YOUR GOAL: Down to the last line, output the records below exactly.
-- Opening Marker --
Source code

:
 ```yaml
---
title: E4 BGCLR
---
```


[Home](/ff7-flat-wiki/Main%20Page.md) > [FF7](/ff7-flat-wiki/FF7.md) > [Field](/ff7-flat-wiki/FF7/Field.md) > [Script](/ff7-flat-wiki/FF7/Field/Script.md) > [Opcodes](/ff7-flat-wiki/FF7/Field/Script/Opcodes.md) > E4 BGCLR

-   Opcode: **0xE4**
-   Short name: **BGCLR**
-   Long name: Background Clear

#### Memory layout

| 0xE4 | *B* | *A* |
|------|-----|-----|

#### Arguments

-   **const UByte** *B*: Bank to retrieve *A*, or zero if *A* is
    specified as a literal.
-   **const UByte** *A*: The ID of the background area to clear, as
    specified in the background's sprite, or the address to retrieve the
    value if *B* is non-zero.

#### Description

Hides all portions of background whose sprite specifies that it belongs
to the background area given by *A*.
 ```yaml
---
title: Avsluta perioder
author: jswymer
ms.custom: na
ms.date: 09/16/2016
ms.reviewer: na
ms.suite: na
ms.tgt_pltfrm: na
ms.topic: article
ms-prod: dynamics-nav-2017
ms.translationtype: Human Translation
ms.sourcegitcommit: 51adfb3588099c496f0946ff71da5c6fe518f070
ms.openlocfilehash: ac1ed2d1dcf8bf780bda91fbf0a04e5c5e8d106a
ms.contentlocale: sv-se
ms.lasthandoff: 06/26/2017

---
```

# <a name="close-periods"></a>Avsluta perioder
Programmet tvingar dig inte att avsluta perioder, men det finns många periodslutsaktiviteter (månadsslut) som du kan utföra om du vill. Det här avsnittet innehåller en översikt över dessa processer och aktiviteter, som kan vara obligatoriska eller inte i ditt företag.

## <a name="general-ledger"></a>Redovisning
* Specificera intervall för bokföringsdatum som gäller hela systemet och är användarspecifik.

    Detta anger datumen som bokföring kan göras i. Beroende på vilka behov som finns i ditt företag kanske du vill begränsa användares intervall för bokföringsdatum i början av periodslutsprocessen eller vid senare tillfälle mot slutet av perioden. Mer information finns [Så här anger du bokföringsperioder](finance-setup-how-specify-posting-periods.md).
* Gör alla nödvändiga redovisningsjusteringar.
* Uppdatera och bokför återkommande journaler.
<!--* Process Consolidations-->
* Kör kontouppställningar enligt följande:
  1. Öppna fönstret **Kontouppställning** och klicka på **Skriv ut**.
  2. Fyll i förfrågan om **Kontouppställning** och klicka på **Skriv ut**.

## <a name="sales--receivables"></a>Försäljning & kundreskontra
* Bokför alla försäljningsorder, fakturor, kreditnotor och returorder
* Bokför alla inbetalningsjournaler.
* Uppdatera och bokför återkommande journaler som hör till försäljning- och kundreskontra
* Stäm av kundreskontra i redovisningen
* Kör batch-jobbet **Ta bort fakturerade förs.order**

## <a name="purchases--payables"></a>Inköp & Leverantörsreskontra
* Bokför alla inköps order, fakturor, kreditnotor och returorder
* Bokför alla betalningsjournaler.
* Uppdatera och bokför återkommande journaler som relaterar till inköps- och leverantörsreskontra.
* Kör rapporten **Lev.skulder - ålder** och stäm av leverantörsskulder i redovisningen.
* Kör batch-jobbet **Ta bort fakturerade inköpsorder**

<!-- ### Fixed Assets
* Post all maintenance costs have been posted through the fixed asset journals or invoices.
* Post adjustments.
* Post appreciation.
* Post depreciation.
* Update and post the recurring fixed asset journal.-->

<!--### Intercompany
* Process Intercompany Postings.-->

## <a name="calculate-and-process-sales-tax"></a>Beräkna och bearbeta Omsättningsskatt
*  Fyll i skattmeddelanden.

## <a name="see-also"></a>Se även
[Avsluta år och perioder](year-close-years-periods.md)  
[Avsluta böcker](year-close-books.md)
-- Closing Marker --
THE ANSWER:
Source code

:
 ```yaml
---
title: E4 BGCLR
---
```


[Home](/ff7-flat-wiki/Main%20Page.md) > [FF7](/ff7-flat-wiki/FF7.md) > [Field](/ff7-flat-wiki/FF7/Field.md) > [Script](/ff7-flat-wiki/FF7/Field/Script.md) > [Opcodes](/ff7-flat-wiki/FF7/Field/Script/Opcodes.md) > E4 BGCLR

-   Opcode: **0xE4**
-   Short name: **BGCLR**
-   Long name: Background Clear

#### Memory layout

| 0xE4 | *B* | *A* |
|------|-----|-----|

#### Arguments

-   **const UByte** *B*: Bank to retrieve *A*, or zero if *A* is
    specified as a literal.
-   **const UByte** *A*: The ID of the background area to clear, as
    specified in the background's sprite, or the address to retrieve the
    value if *B* is non-zero.

#### Description

Hides all portions of background whose sprite specifies that it belongs
to the background area given by *A*.
 ```yaml
---
title: Avsluta perioder
author: jswymer
ms.custom: na
ms.date: 09/16/2016
ms.reviewer: na
ms.suite: na
ms.tgt_pltfrm: na
ms.topic: article
ms-prod: dynamics-nav-2017
ms.translationtype: Human Translation
ms.sourcegitcommit: 51adfb3588099c496f0946ff71da5c6fe518f070
ms.openlocfilehash: ac1ed2d1dcf8bf780bda91fbf0a04e5c5e8d106a
ms.contentlocale: sv-se
ms.lasthandoff: 06/26/2017

---
```

# <a name="close-periods"></a>Avsluta perioder
Programmet tvingar dig inte att avsluta perioder, men det finns många periodslutsaktiviteter (månadsslut) som du kan utföra om du vill. Det här avsnittet innehåller en översikt över dessa processer och aktiviteter, som kan vara obligatoriska eller inte i ditt företag.

## <a name="general-ledger"></a>Redovisning
* Specificera intervall för bokföringsdatum som gäller hela systemet och är användarspecifik.

    Detta anger datumen som bokföring kan göras i. Beroende på vilka behov som finns i ditt företag kanske du vill begränsa användares intervall för bokföringsdatum i början av periodslutsprocessen eller vid senare tillfälle mot slutet av perioden. Mer information finns [Så här anger du bokföringsperioder](finance-setup-how-specify-posting-periods.md).
* Gör alla nödvändiga redovisningsjusteringar.
* Uppdatera och bokför återkommande journaler.
<!--* Process Consolidations-->
* Kör kontouppställningar enligt följande:
  1. Öppna fönstret **Kontouppställning** och klicka på **Skriv ut**.
  2. Fyll i förfrågan om **Kontouppställning** och klicka på **Skriv ut**.

## <a name="sales--receivables"></a>Försäljning & kundreskontra
* Bokför alla försäljningsorder, fakturor, kreditnotor och returorder
* Bokför alla inbetalningsjournaler.
* Uppdatera och bokför återkommande journaler som hör till försäljning- och kundreskontra
* Stäm av kundreskontra i redovisningen
* Kör batch-jobbet **Ta bort fakturerade förs.order**

## <a name="purchases--payables"></a>Inköp & Leverantörsreskontra
* Bokför alla inköps order, fakturor, kreditnotor och returorder
* Bokför alla betalningsjournaler.
* Uppdatera och bokför återkommande journaler som relaterar till inköps- och leverantörsreskontra.
* Kör rapporten **Lev.skulder - ålder** och stäm av leverantörsskulder i redovisningen.
* Kör batch-jobbet **Ta bort fakturerade inköpsorder**

<!-- ### Fixed Assets
* Post all maintenance costs have been posted through the fixed asset journals or invoices.
* Post adjustments.
* Post appreciation.
* Post depreciation.
* Update and post the recurring fixed asset journal.-->

<!--### Intercompany
* Process Intercompany Postings.-->

## <a name="calculate-and-process-sales-tax"></a>Beräkna och bearbeta Omsättningsskatt
*  Fyll i skattmeddelanden.

## <a name="see-also"></a>Se även
[Avsluta år och perioder](year-close-years-periods.md)  
[Avsluta böcker](year-close-books.md)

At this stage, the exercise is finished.